▶ **TASK BRIEF**: Return each of the entries below precisely, with no pictures in the result.

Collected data

________________________________________

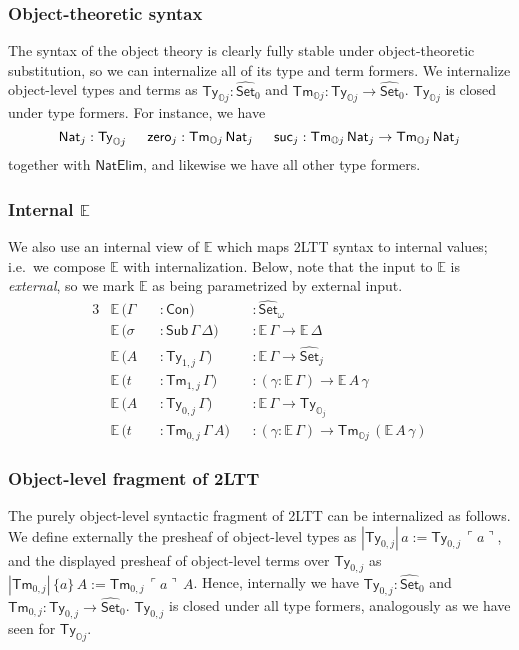 \documentclass[acmsmall]{acmart}
\newcommand{\msf}[1]{\mathsf{#1}}
\newcommand{\mbb}[1]{\mathbb{#1}}
\newcommand{\wh}[1]{\widehat{#1}}
\newcommand{\NatElim}{\msf{NatElim}}
\newcommand{\mbbo}{\mbb{O}}
\newcommand{\Con}{\msf{Con}}
\newcommand{\Sub}{\msf{Sub}}
\newcommand{\Ty}{\msf{Ty}}
\newcommand{\Tm}{\msf{Tm}}
\newcommand{\Nat}{\msf{Nat}}
\newcommand{\zero}{\msf{zero}}
\newcommand{\suc}{\msf{suc}}
\newcommand{\Set}{\mathsf{Set}}
\newcommand{\emb}[1]{\ulcorner#1\urcorner}
\newcommand{\ev}{\mbb{E}}
\theoremstyle{remark}
\newcommand{\whset}{\wh{\Set}}
\begin{document}
\subsubsection{Object-theoretic syntax} The syntax of the object theory is clearly
fully stable under object-theoretic substitution, so we can internalize all of
its type and term formers. We internalize object-level types and terms as
$\Ty_{\mbbo j} : \whset_0$ and $\Tm_{\mbbo j} : \Ty_{\mbbo j} \to
\whset_0$. $\Ty_{\mbbo j}$ is closed under type formers. For instance, we have
\[ \Nat_j : \Ty_{\mbbo j}\hspace{1.5em}\zero_j : \Tm_{\mbbo j}\,\Nat_j\hspace{1.5em}
    \suc_j : \Tm_{\mbbo j}\,\Nat_j \to \Tm_{\mbbo j}\,\Nat_j \]
together with $\NatElim$, and likewise we have all other type formers.
\subsubsection{Internal $\ev$} We also use an internal view of
$\ev$ which maps 2LTT syntax to internal values; i.e.\ we compose $\ev$ with
internalization. Below, note that the input to $\ev$ is \emph{external}, so we
mark $\ev$ as being parametrized by external input.
\begin{alignat*}{3}
  &\ev\,(\Gamma &&: \Con)                      &&: \whset_\omega \\
  &\ev\,(\sigma &&: \Sub\,\Gamma\,\Delta)      &&: \ev\,\Gamma \to \ev\,\Delta \\
  &\ev\,(A      &&: \Ty_{1,j}\,\Gamma)          &&: \ev\,\Gamma \to \whset_j\\
  &\ev\,(t      &&: \Tm_{1,j}\,\Gamma)          &&: (\gamma : \ev\,\Gamma) \to \ev\,A\,\gamma\\
  &\ev\,(A      &&: \Ty_{0,j}\,\Gamma)          &&: \ev\,\Gamma \to \Ty_{\mbbo_j}\\
  &\ev\,(t      &&: \Tm_{0,j}\,\Gamma\,A)       &&: (\gamma : \ev\,\Gamma) \to \Tm_{\mbbo j}\,(\ev\,A\,\gamma)
\end{alignat*}
\subsubsection{Object-level fragment of 2LTT}
The purely object-level syntactic fragment of 2LTT can be internalized as
follows. We define externally the presheaf of object-level types as
$|\Ty_{0,j}|\,a := \Ty_{0,j}\,\emb{a}$, and the displayed presheaf of
object-level terms over $\Ty_{0,j}$ as $|\Tm_{0,j}|\,\{a\}\,A :=
\Tm_{0,j}\,\emb{a}\,A$. Hence, internally we have $\Ty_{0,j} : \whset_0$ and
$\Tm_{0,j} : \Ty_{0,j} \to \whset_0$. $\Ty_{0,j}$ is closed under all type formers,
analogously as we have seen for $\Ty_{\mbbo j}$.
\end{document}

________________________________________

▶ **OUTPUT BELOW**:
 \documentclass[acmsmall]{acmart}
\newcommand{\msf}[1]{\mathsf{#1}}
\newcommand{\mbb}[1]{\mathbb{#1}}
\newcommand{\wh}[1]{\widehat{#1}}
\newcommand{\NatElim}{\msf{NatElim}}
\newcommand{\mbbo}{\mbb{O}}
\newcommand{\Con}{\msf{Con}}
\newcommand{\Sub}{\msf{Sub}}
\newcommand{\Ty}{\msf{Ty}}
\newcommand{\Tm}{\msf{Tm}}
\newcommand{\Nat}{\msf{Nat}}
\newcommand{\zero}{\msf{zero}}
\newcommand{\suc}{\msf{suc}}
\newcommand{\Set}{\mathsf{Set}}
\newcommand{\emb}[1]{\ulcorner#1\urcorner}
\newcommand{\ev}{\mbb{E}}
\theoremstyle{remark}
\newcommand{\whset}{\wh{\Set}}
\begin{document}
\subsubsection{Object-theoretic syntax} The syntax of the object theory is clearly
fully stable under object-theoretic substitution, so we can internalize all of
its type and term formers. We internalize object-level types and terms as
$\Ty_{\mbbo j} : \whset_0$ and $\Tm_{\mbbo j} : \Ty_{\mbbo j} \to
\whset_0$. $\Ty_{\mbbo j}$ is closed under type formers. For instance, we have
\[ \Nat_j : \Ty_{\mbbo j}\hspace{1.5em}\zero_j : \Tm_{\mbbo j}\,\Nat_j\hspace{1.5em}
    \suc_j : \Tm_{\mbbo j}\,\Nat_j \to \Tm_{\mbbo j}\,\Nat_j \]
together with $\NatElim$, and likewise we have all other type formers.
\subsubsection{Internal $\ev$} We also use an internal view of
$\ev$ which maps 2LTT syntax to internal values; i.e.\ we compose $\ev$ with
internalization. Below, note that the input to $\ev$ is \emph{external}, so we
mark $\ev$ as being parametrized by external input.
\begin{alignat*}{3}
  &\ev\,(\Gamma &&: \Con)                      &&: \whset_\omega \\
  &\ev\,(\sigma &&: \Sub\,\Gamma\,\Delta)      &&: \ev\,\Gamma \to \ev\,\Delta \\
  &\ev\,(A      &&: \Ty_{1,j}\,\Gamma)          &&: \ev\,\Gamma \to \whset_j\\
  &\ev\,(t      &&: \Tm_{1,j}\,\Gamma)          &&: (\gamma : \ev\,\Gamma) \to \ev\,A\,\gamma\\
  &\ev\,(A      &&: \Ty_{0,j}\,\Gamma)          &&: \ev\,\Gamma \to \Ty_{\mbbo_j}\\
  &\ev\,(t      &&: \Tm_{0,j}\,\Gamma\,A)       &&: (\gamma : \ev\,\Gamma) \to \Tm_{\mbbo j}\,(\ev\,A\,\gamma)
\end{alignat*}
\subsubsection{Object-level fragment of 2LTT}
The purely object-level syntactic fragment of 2LTT can be internalized as
follows. We define externally the presheaf of object-level types as
$|\Ty_{0,j}|\,a := \Ty_{0,j}\,\emb{a}$, and the displayed presheaf of
object-level terms over $\Ty_{0,j}$ as $|\Tm_{0,j}|\,\{a\}\,A :=
\Tm_{0,j}\,\emb{a}\,A$. Hence, internally we have $\Ty_{0,j} : \whset_0$ and
$\Tm_{0,j} : \Ty_{0,j} \to \whset_0$. $\Ty_{0,j}$ is closed under all type formers,
analogously as we have seen for $\Ty_{\mbbo j}$.
\end{document}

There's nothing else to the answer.